WORK INSTRUCTION
Show each line from the records below in which the word "SENDMAIL" occurs.

INPUT FOR THIS TASK Start Marker

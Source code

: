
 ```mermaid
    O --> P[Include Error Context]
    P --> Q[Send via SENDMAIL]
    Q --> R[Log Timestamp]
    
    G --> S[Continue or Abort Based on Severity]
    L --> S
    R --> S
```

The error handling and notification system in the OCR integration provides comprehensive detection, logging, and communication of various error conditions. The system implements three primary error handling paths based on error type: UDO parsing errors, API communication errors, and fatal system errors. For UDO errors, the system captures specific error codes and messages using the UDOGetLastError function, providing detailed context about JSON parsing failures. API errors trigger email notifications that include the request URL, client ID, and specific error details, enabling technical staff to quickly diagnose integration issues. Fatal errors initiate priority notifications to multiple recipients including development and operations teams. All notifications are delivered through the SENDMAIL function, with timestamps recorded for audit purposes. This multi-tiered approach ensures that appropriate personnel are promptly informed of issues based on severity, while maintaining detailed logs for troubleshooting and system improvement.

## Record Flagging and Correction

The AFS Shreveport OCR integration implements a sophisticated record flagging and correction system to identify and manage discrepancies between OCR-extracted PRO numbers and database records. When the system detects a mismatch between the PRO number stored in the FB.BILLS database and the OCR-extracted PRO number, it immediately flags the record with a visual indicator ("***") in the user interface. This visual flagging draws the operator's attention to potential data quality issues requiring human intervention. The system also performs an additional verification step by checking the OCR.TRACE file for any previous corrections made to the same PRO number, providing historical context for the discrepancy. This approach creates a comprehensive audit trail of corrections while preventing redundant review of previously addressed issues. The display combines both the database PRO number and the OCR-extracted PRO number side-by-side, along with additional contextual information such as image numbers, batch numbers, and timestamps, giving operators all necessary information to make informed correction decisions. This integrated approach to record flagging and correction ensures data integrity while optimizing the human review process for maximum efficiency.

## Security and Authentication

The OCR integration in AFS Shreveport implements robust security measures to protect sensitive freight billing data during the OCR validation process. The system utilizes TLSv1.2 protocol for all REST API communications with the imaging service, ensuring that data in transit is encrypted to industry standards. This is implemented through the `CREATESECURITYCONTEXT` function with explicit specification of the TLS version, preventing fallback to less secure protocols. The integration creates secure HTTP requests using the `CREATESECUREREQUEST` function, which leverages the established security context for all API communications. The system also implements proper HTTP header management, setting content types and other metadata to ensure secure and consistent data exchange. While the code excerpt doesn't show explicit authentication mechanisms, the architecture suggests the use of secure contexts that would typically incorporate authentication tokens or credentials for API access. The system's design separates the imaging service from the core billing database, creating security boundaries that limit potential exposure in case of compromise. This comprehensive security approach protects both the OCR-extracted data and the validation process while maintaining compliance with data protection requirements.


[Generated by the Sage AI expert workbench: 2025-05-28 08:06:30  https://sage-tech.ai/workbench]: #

INPUT FOR THIS TASK End Marker

RESULT FOR THIS TASK
    P --> Q[Send via SENDMAIL]
The error handling and notification system in the OCR integration provides comprehensive detection, logging, and communication of various error conditions. The system implements three primary error handling paths based on error type: UDO parsing errors, API communication errors, and fatal system errors. For UDO errors, the system captures specific error codes and messages using the UDOGetLastError function, providing detailed context about JSON parsing failures. API errors trigger email notifications that include the request URL, client ID, and specific error details, enabling technical staff to quickly diagnose integration issues. Fatal errors initiate priority notifications to multiple recipients including development and operations teams. All notifications are delivered through the SENDMAIL function, with timestamps recorded for audit purposes. This multi-tiered approach ensures that appropriate personnel are promptly informed of issues based on severity, while maintaining detailed logs for troubleshooting and system improvement.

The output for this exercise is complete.